When you have data and have it in abundance, one of the major issues you must worry about is which variable is important in the implementation of your model. Another to worry about is what exactly to do with the data. Probably, another concern is how is my data creating value?
At the intersection of the above 3 worries lies the consumer, who either benefit from your intelligent use of your data or otherwise. And to realize value, customers must ultimately benefit from the utilization of their data in analytics which is ultimately your aim as well.
I recently purchased a pair of shoes from Jumia. Apparently, I checked lots of designs before settling on one. I made my purchase and I was pleased and extremely satisfied with my choice. But guess what? Every webpage that I opened in the past weeks have Ads from Jumia displaying shoes to me.

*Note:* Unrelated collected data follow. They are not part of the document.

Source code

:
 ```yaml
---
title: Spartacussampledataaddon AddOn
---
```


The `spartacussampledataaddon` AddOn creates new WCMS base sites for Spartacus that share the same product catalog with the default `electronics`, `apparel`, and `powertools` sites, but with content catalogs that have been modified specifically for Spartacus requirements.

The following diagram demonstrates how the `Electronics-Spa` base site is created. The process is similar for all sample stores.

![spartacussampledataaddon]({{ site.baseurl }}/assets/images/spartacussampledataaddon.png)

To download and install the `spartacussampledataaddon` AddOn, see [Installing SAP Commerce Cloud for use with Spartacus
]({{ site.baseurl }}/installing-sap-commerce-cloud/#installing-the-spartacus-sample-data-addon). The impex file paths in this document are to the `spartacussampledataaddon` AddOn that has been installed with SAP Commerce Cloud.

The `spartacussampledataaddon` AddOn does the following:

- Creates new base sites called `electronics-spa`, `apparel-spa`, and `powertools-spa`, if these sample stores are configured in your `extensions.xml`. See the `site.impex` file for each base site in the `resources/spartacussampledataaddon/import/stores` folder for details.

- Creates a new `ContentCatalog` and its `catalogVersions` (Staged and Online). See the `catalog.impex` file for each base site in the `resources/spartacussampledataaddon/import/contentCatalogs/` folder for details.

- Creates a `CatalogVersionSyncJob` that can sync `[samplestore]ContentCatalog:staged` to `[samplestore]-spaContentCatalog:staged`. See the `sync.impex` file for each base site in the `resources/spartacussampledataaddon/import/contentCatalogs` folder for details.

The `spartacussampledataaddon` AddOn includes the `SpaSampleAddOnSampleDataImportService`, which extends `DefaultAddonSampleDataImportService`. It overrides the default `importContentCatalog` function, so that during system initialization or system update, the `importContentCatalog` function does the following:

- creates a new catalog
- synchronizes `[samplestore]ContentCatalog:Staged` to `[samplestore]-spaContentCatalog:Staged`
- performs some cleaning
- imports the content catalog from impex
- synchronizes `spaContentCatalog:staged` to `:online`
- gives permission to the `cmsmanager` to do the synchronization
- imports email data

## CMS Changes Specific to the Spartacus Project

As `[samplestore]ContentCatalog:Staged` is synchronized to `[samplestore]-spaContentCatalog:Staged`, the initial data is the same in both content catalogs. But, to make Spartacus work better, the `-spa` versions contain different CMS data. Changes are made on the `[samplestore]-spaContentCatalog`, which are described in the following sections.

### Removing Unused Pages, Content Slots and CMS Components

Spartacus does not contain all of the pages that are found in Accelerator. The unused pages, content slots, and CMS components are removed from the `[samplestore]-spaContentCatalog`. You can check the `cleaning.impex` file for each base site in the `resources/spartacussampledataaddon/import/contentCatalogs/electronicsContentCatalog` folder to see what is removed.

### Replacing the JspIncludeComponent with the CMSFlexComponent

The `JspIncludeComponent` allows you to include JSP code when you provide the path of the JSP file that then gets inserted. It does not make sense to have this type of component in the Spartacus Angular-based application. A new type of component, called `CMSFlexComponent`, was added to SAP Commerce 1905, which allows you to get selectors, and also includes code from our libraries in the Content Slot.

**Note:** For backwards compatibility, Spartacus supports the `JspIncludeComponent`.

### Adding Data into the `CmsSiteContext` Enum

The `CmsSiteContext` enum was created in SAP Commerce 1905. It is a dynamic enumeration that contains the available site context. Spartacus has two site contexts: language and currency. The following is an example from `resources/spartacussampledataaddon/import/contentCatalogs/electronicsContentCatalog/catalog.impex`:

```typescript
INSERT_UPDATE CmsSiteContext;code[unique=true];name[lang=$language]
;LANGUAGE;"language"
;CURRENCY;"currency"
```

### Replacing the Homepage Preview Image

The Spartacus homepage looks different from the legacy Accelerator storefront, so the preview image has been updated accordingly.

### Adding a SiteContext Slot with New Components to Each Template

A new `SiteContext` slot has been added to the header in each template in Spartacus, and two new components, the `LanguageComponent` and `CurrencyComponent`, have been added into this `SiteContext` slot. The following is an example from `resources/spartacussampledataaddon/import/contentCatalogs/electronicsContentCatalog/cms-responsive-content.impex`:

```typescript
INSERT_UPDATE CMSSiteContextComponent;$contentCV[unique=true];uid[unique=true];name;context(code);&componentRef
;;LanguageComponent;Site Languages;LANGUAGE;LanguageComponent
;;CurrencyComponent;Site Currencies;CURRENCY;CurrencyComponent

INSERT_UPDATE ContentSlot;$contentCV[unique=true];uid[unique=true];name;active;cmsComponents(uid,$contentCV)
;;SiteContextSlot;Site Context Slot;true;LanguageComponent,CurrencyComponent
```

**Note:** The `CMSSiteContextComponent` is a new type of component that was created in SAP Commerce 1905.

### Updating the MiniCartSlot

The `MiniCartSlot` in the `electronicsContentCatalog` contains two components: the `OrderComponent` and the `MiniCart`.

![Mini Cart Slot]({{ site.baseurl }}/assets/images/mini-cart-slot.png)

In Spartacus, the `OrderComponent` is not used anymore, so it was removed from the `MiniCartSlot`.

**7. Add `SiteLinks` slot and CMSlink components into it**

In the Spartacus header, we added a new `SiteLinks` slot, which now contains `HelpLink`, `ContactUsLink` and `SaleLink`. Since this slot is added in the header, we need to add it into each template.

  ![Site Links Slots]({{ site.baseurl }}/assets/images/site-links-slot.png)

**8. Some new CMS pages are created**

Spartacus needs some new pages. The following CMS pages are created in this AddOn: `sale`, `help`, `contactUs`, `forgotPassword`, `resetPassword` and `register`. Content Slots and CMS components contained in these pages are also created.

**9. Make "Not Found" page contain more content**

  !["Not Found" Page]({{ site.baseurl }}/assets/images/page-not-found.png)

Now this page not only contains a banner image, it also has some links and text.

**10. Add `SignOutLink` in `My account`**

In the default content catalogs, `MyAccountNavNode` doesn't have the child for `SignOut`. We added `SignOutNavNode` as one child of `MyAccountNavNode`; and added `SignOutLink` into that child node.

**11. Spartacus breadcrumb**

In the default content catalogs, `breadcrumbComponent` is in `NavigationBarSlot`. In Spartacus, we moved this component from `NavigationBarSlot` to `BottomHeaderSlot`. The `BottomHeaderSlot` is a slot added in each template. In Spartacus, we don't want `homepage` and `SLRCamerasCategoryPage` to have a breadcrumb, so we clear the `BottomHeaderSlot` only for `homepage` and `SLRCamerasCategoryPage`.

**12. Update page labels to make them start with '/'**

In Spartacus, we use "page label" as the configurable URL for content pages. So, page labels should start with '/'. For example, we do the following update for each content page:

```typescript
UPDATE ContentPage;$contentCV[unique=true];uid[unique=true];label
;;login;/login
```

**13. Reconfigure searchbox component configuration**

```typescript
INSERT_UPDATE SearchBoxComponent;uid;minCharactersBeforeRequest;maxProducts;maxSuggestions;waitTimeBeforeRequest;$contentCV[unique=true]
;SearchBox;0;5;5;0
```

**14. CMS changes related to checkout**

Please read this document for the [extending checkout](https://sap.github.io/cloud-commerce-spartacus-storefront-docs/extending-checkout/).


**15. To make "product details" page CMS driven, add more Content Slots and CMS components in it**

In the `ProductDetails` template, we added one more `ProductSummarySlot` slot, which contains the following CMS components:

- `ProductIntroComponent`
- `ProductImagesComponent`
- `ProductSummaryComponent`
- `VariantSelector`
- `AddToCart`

Really!!! I wonder, should I still be getting shoe Ads even after purchasing one? Are the ads supposed to communicate to me that I made a bad choice or what? Are they to allure me to buy more shoes or what? What is the likelihood of me buying more shoes than I have already bought? Could it be that Jumia neglected a very important variable while building their recommendations and Ads engine? Or why on earth should shoe ads from Jumia be displayed all over my screen?
This is a case I referred to as poor machine learning implementation. The data point that has probably been neglected is very important (variable) here. If I checked an item on your website and refused to make a purchase (data available to you), then you have all justification to bombard my web pages with Ads of same items. Else if I had made the purchase, why would you think I will buy more than one? Neglecting a variable in a model build-up can become the bane of a model that otherwise would have been extremely valuable.

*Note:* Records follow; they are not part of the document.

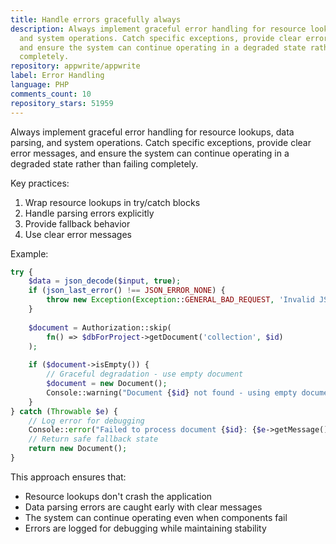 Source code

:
 ```yaml
---
title: Handle errors gracefully always
description: Always implement graceful error handling for resource lookups, data parsing,
  and system operations. Catch specific exceptions, provide clear error messages,
  and ensure the system can continue operating in a degraded state rather than failing
  completely.
repository: appwrite/appwrite
label: Error Handling
language: PHP
comments_count: 10
repository_stars: 51959
---
```


Always implement graceful error handling for resource lookups, data parsing, and system operations. Catch specific exceptions, provide clear error messages, and ensure the system can continue operating in a degraded state rather than failing completely.

Key practices:
1. Wrap resource lookups in try/catch blocks
2. Handle parsing errors explicitly
3. Provide fallback behavior
4. Use clear error messages

Example:
```php
try {
    $data = json_decode($input, true);
    if (json_last_error() !== JSON_ERROR_NONE) {
        throw new Exception(Exception::GENERAL_BAD_REQUEST, 'Invalid JSON input');
    }
    
    $document = Authorization::skip(
        fn() => $dbForProject->getDocument('collection', $id)
    );
    
    if ($document->isEmpty()) {
        // Graceful degradation - use empty document
        $document = new Document();
        Console::warning("Document {$id} not found - using empty document");
    }
} catch (Throwable $e) {
    // Log error for debugging
    Console::error("Failed to process document {$id}: {$e->getMessage()}");
    // Return safe fallback state
    return new Document();
}
```

This approach ensures that:
- Resource lookups don't crash the application
- Data parsing errors are caught early with clear messages
- The system can continue operating even when components fail
- Errors are logged for debugging while maintaining stability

This is so because when you neglect an independent variable with high explanatory power on your dependent variable, you run the risk of being told a different story from what can be regarded as the real story. Truth be told neither I nor any other person will make a repeat purchase of what we bought and have not even utilized yet. Ask the people who run such Ads, it takes them nowhere.
What if instead of Jumia parading before my eyes pair of shoes I already bought they try to parade before my eye things people likely buy in addition to a pair of shoes? Say wristwatch, belt, shirts, and so on that can be regarded as up-selling or what Amazon typically calls “readers who bought this book also bought this”. Now, that is an intelligent use of machine learning.

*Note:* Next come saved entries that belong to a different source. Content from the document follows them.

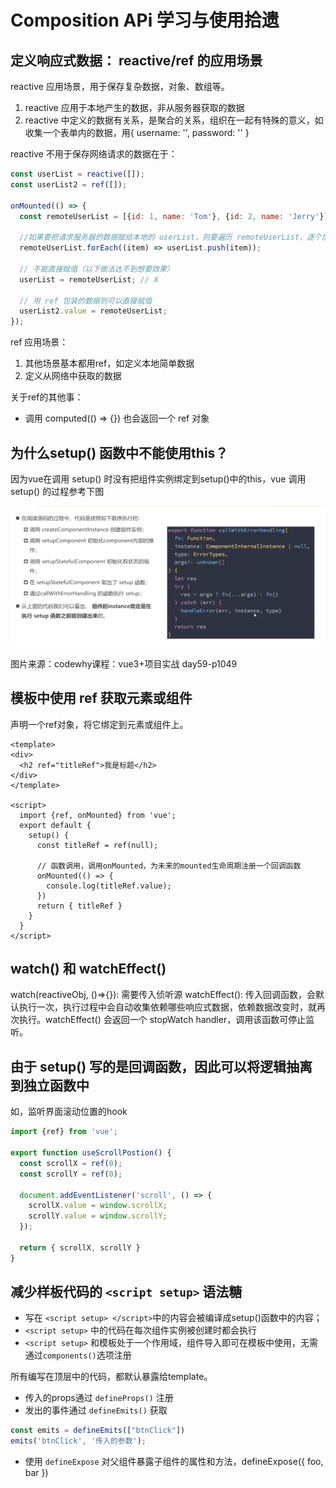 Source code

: # Composition APi 学习与使用拾遗

## 定义响应式数据： reactive/ref 的应用场景

reactive 应用场景，用于保存复杂数据，对象、数组等。

1. reactive 应用于本地产生的数据，非从服务器获取的数据
2. reactive 中定义的数据有关系，是聚合的关系，组织在一起有特殊的意义，如收集一个表单内的数据，用{ username: '', password: '' }

reactive 不用于保存网络请求的数据在于：

```js
const userList = reactive([]);
const userList2 = ref([]);

onMounted(() => {
  const remoteUserList = [{id: 1, name: 'Tom'}, {id: 2, name: 'Jerry'}];

  //如果要把请求服务器的数据赋给本地的 userList，则要遍历 remoteUserList，逐个加入
  remoteUserList.forEach((item) => userList.push(item));

  // 不能直接赋值（以下做法达不到想要效果）
  userList = remoteUserList; // X

  // 用 ref 包装的数据则可以直接赋值
  userList2.value = remoteUserList;
});
```

ref 应用场景：
1. 其他场景基本都用ref，如定义本地简单数据
2. 定义从网络中获取的数据

关于ref的其他事：

- 调用 computed(() => {}) 也会返回一个 ref 对象

## 为什么setup() 函数中不能使用this？

因为vue在调用 setup() 时没有把组件实例绑定到setup()中的this，vue 调用setup() 的过程参考下图

![setup-in-source-code](./images/setup-in-source-code.png)

图片来源：codewhy课程：vue3+项目实战 day59-p1049

## 模板中使用 ref 获取元素或组件

声明一个ref对象，将它绑定到元素或组件上。

```vue
<template>
<div>
  <h2 ref="titleRef">我是标题</h2>
</div>
</template>

<script>
  import {ref, onMounted} from 'vue';
  export default {
    setup() {
      const titleRef = ref(null);

      // 函数调用，调用onMounted，为未来的mounted生命周期注册一个回调函数
      onMounted(() => {
        console.log(titleRef.value);
      })
      return { titleRef }
    }
  }
</script>
```

## watch() 和 watchEffect()

watch(reactiveObj, ()=>{}): 需要传入侦听源
watchEffect(): 传入回调函数，会默认执行一次，执行过程中会自动收集依赖哪些响应式数据，依赖数据改变时，就再次执行。watchEffect() 会返回一个 stopWatch handler，调用该函数可停止监听。

## 由于 setup() 写的是回调函数，因此可以将逻辑抽离到独立函数中

如，监听界面滚动位置的hook

```js
import {ref} from 'vue';

export function useScrollPostion() {
  const scrollX = ref(0);
  const scrollY = ref(0);

  document.addEventListener('scroll', () => {
    scrollX.value = window.scrollX;
    scrollY.value = window.scrollY;
  });

  return { scrollX, scrollY }
}
```

## 减少样板代码的 `<script setup>` 语法糖

- 写在 `<script setup> </script>`中的内容会被编译成setup()函数中的内容；
- `<script setup>` 中的代码在每次组件实例被创建时都会执行
- `<script setup>` 和模板处于一个作用域，组件导入即可在模板中使用，无需通过`components()`选项注册

所有编写在顶层中的代码，都默认暴露给template。

- 传入的props通过 `defineProps()` 注册
- 发出的事件通过 `defineEmits()` 获取

```js
const emits = defineEmits(["btnClick"])
emits('btnClick', '传入的参数');
```

- 使用 `defineExpose` 对父组件暴露子组件的属性和方法，defineExpose({ foo, bar })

You know by the virtues of your data points that this person bought these items already and the next thing he is likely to buy is this based on what the likes of him or her bought from previous purchases. Intelligent use of data and machine learning algorithm starts from following common sense, yes, common sense. Tosin Shobukola once said “we should be data-informed not data-driven” while trying to emphasis the importance of common sense while being data intelligent.
Data is being heralded as the new oil for a reason and the publicity is not unfounded. Data as we know it is the anchor of the new face of the industrial revolution where artificial intelligence becomes what we interact with in everyday life and that drive supper efficiency. Data can be tricky and the need to get it right from the foundation is important. Oil requires processes and mining before value can be outputted from it, this also is required of data.
It is not okay to just churn out models, between Zeros and Ones of all machine learning models lies logic, philosophy and abstraction of human behaviours. You need to factor in this reasoning to get maximum value from your data analytics and machine learning endeavour.
A level of thinking in terms of how logical, what philosophical stance do the majority of this strata buy into, how can we reduce this human behaviour to the level of Zeros and Ones is always involved.